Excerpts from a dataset
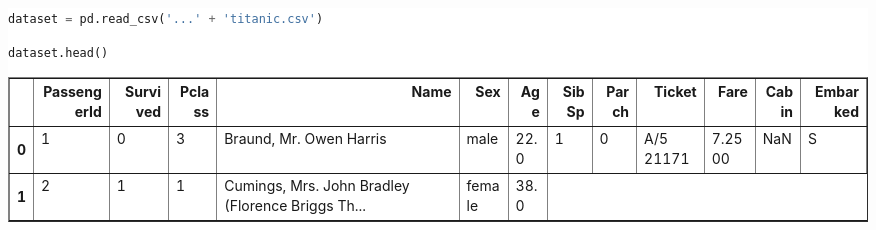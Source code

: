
 ```python
dataset = pd.read_csv('...' + 'titanic.csv')
```


```python
dataset.head()
```




<div>
<style scoped>
    .dataframe tbody tr th:only-of-type {
        vertical-align: middle;
    }

    .dataframe tbody tr th {
        vertical-align: top;
    }

    .dataframe thead th {
        text-align: right;
    }
</style>
<table border="1" class="dataframe">
  <thead>
    <tr style="text-align: right;">
      <th></th>
      <th>PassengerId</th>
      <th>Survived</th>
      <th>Pclass</th>
      <th>Name</th>
      <th>Sex</th>
      <th>Age</th>
      <th>SibSp</th>
      <th>Parch</th>
      <th>Ticket</th>
      <th>Fare</th>
      <th>Cabin</th>
      <th>Embarked</th>
    </tr>
  </thead>
  <tbody>
    <tr>
      <th>0</th>
      <td>1</td>
      <td>0</td>
      <td>3</td>
      <td>Braund, Mr. Owen Harris</td>
      <td>male</td>
      <td>22.0</td>
      <td>1</td>
      <td>0</td>
      <td>A/5 21171</td>
      <td>7.2500</td>
      <td>NaN</td>
      <td>S</td>
    </tr>
    <tr>
      <th>1</th>
      <td>2</td>
      <td>1</td>
      <td>1</td>
      <td>Cumings, Mrs. John Bradley (Florence Briggs Th...</td>
      <td>female</td>
      <td>38.0</td>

(Instructions for the task):
Every line with "style" in it should be copied from the entries.

(Answer to the problem):
<style scoped>
</style>
    <tr style="text-align: right;">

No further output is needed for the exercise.